Peanut allergy is one of the most common food allergies and, in the Western world, is thought to be prevalent in up to 1 in 200 individuals in some populations. In fact, studies have suggested that peanut allergy in American children younger than five years doubled in prevalence between 1998 and 2003. In the United Kingdom, around 0.4 to 0.6% of the population suffers from peanut allergies.
Studies have shown that peanut allergy makes up about 28% of all food allergies in children and it develops before the child reaches their first birthday in around half of cases. The allergy rarely develops in children older than 15 years.
Some of the symptoms of peanut allergy include:
- A red, raised, itchy rash called urticaria
- Swelling of the face, lips, eyes, mouth and throat, called angioedema
- Constriction of the airways leading to tightness of the chest, wheezing and flare-ups of asthma
- Runny nose, watering and red eyes (allergic conjunctivitis) and nasal congestion.
- Nausea, vomiting and diarrhea
- Peanut-containing oils, creams, lotions or cosmetics may cause contact dermatitis and eczema.
Anaphylaxis is a very serious and life threatening allergic reaction that leads to a severe drop in blood pressure, constriction of the airways and swelling of the larynx that can cause choking. Urticaria and angioedema may be also be present.
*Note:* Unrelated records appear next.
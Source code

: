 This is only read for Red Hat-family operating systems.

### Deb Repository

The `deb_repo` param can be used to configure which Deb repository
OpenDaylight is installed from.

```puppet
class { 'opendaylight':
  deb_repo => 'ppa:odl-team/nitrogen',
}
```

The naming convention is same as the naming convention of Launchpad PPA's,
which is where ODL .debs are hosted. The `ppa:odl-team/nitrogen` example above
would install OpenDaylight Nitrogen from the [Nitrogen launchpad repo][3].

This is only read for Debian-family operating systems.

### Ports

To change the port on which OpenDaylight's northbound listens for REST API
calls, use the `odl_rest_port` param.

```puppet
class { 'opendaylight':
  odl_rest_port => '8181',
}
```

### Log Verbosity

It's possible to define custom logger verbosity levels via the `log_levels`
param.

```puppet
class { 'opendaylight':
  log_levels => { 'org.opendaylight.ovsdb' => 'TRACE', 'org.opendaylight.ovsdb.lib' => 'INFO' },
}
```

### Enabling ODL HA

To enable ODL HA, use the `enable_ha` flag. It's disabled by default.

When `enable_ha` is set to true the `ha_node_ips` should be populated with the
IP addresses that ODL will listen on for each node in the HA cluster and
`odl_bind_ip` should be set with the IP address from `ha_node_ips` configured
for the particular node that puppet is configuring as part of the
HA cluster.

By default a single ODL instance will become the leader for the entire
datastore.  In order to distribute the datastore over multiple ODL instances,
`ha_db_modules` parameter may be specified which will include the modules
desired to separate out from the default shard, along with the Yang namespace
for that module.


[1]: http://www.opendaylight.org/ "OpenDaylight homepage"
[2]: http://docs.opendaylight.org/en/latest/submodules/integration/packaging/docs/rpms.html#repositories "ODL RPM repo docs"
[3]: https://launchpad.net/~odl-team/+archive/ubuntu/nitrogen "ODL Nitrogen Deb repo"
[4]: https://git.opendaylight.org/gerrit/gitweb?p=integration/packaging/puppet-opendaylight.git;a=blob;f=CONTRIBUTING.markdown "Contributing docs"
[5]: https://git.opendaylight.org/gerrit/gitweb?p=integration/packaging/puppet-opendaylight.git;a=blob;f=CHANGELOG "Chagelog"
Mechanism of peanut allergy
Around 70% of children with peanut allergy develop the allergy on their first known exposure to peanuts. However, this has usually been preceded by an unknown exposure to the nut when no noticeable symptoms were triggered but the child became sensitized or primed for allergy.
On this original, first exposure, the immune system reacts to proteins in the peanuts by producing the antibody immunoglobulin E (IgE) which binds to receptors present on mast cells and basophils. Subsequent exposure to peanut leads to an inflammatory response governed by these cells, as the peanut protein causes the IgE/receptor complexes to cross link and activate the release of the inflammatory mediators (eg histamine) inside them. Histamine and other inflammatory mediators then trigger the symptoms of an allergic reaction.
Examples of unnoticed first exposure to the peanut protein include:
- Exposure of fetus to peanut protein consumed by the mother
- The presence of the allergen in the mother's breast milk
- Exposure to the peanut extract found in oils and lotions worn by other individuals
Diagnosis and treatment
- Diagnosis of peanut allergy involves a detailed evaluation of a patient's diet history and the severity and duration of their symptoms on exposure to peanuts. Next, a skin test for the allergy may be performed or a blood sample taken to check for IgE. In rare cases, a positive challenge test may be performed, where the peanut protein is administered to the patient to examine his or her allergic reaction.
- The most common approach to managing peanut allergy is complete avoidance of the peanut protein. This can be difficult to achieve and requires constant vigilance with regard to reading the labels of any products that may contain nuts.